Thanks for the inspiration!


Nice, good luck


Crazy!


Yes it does.


I love these papers. I have been on a similar path on macOS.

Concerning Vimium, there is the Vimium C version that seems to be a bit faster.

On macOS there is a similar software (don’t remember its name) to use a Vimium like feature on your whole desktop.


You may be thinking of [Homerow](https://www.homerow.app/) for Macos. Its okay for popups that I used to need a mouse for. There's another app that does similar "Vimium for Desktop" but it wasn't as responsive and sometimes focus would get stuck, but I forgot that software's name.
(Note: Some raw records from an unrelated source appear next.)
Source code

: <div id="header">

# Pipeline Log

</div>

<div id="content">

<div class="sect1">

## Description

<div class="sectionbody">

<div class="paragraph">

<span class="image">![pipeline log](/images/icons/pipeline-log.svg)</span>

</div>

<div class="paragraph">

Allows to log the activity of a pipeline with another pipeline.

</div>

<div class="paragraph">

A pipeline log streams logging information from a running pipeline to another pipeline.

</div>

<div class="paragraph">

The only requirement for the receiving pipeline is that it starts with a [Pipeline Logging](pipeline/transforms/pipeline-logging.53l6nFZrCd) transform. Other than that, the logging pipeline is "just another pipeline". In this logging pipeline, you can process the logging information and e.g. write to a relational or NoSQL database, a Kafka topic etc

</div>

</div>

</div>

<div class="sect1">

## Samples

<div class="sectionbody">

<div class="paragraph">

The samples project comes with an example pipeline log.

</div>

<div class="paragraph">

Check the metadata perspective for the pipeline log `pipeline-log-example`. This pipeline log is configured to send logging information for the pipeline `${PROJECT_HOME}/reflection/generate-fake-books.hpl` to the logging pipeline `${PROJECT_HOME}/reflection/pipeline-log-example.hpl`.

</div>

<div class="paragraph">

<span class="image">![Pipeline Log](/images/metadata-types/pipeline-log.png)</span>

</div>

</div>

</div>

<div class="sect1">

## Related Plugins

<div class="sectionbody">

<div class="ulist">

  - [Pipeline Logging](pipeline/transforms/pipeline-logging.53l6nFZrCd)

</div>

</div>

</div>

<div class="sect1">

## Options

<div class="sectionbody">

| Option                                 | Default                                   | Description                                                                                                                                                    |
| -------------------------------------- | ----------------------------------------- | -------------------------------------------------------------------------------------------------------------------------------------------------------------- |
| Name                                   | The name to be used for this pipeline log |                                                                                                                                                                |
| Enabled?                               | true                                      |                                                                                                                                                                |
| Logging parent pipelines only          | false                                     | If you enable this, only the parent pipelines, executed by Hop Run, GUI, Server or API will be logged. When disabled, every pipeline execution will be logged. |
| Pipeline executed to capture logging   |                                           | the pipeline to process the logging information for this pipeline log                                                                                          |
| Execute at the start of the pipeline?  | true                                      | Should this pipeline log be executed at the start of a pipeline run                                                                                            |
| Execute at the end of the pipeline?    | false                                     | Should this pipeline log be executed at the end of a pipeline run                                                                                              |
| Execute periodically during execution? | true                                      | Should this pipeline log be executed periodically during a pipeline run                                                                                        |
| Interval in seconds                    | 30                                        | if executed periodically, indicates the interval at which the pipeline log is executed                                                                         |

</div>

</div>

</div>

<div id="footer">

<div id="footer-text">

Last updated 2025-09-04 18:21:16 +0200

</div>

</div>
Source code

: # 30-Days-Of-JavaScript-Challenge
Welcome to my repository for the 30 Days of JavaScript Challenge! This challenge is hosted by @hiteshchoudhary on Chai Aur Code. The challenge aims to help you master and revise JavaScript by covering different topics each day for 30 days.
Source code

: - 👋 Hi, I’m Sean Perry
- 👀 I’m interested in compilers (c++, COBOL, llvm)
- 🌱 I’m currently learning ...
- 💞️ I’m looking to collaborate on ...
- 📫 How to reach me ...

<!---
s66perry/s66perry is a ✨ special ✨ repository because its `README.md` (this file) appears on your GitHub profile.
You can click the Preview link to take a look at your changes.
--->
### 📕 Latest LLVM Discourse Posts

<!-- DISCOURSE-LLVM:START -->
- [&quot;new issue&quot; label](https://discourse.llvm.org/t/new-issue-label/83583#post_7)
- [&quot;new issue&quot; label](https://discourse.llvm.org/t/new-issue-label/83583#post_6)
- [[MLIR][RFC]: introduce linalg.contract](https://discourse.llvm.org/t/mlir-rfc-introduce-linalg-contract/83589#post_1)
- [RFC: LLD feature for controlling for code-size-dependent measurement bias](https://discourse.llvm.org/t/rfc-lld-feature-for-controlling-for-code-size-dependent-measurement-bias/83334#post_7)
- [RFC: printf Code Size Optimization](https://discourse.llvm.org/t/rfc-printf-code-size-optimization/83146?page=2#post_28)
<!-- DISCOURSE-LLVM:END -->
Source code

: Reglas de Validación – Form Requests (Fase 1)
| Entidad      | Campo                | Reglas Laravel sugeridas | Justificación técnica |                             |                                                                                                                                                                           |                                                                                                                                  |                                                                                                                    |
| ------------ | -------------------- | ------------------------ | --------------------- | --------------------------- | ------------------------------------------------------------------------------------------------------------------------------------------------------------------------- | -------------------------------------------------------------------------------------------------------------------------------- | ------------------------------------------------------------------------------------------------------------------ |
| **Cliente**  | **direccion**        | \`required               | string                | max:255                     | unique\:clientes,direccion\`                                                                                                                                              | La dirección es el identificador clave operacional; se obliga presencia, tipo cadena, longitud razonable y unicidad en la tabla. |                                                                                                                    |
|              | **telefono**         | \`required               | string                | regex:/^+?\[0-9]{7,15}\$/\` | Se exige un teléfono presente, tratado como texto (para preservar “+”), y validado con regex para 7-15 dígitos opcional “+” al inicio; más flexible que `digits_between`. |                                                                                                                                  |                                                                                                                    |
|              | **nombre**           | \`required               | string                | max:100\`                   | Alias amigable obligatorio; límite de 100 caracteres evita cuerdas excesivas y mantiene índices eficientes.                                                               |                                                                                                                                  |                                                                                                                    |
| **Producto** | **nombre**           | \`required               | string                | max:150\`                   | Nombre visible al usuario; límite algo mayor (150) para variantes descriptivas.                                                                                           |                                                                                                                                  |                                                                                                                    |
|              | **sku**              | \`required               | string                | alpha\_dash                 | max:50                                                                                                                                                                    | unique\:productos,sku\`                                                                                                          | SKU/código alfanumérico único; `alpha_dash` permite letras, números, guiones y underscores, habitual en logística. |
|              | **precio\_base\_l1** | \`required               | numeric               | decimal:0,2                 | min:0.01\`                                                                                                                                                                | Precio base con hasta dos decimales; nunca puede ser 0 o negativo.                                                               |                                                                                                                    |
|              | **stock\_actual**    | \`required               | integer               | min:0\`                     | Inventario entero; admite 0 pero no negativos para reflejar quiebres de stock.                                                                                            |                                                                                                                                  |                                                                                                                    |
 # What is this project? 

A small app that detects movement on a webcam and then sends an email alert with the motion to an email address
Oh nice, thanks for sharing this. I don't think it was homerow (or it has evolved a lot).

I'll give this one a go to see if this helps me touch less my mouse


You might be thinking of Shortcat. I've been using it for a while and it mostly works but doesn't seem as polished as Homerow. Going to give that one a try now.

https://shortcat.app


Thanks for sharing will try this out.


Vimperator was even better, and allowed a very smooth operation of most Firefox without using the mouse. Sadly, it was killed by the transition to a new plugin API.

Vimium and other current options lead to quite some friction, as Firefox disables plugins on many scenarios, such as a new empty page.

Hence, you often find yourself in a situation where you have to think whether Vimium is active and you can use Vim-like shortcuts, or you need to fallback to the Firefox UI.


> Vimium and other current options lead to quite some friction, as Firefox disables plugins on many scenarios, such as a new empty page. > > Hence, you often find yourself in a situation where you have to think whether Vimium is active and you can use Vim-like shortcuts, or you need to fallback to the Firefox UI.

Tridactyl works around this by setting a global keybind ( Ctrl - , ) that either pulls focus back to itself or, if it's not allowed on that page, kicks you to a tab it can control


Oh I saw it's name I think but I have never tried it.


That's so amazing! I wish I saw this at school while learning these by heart like a dumb student.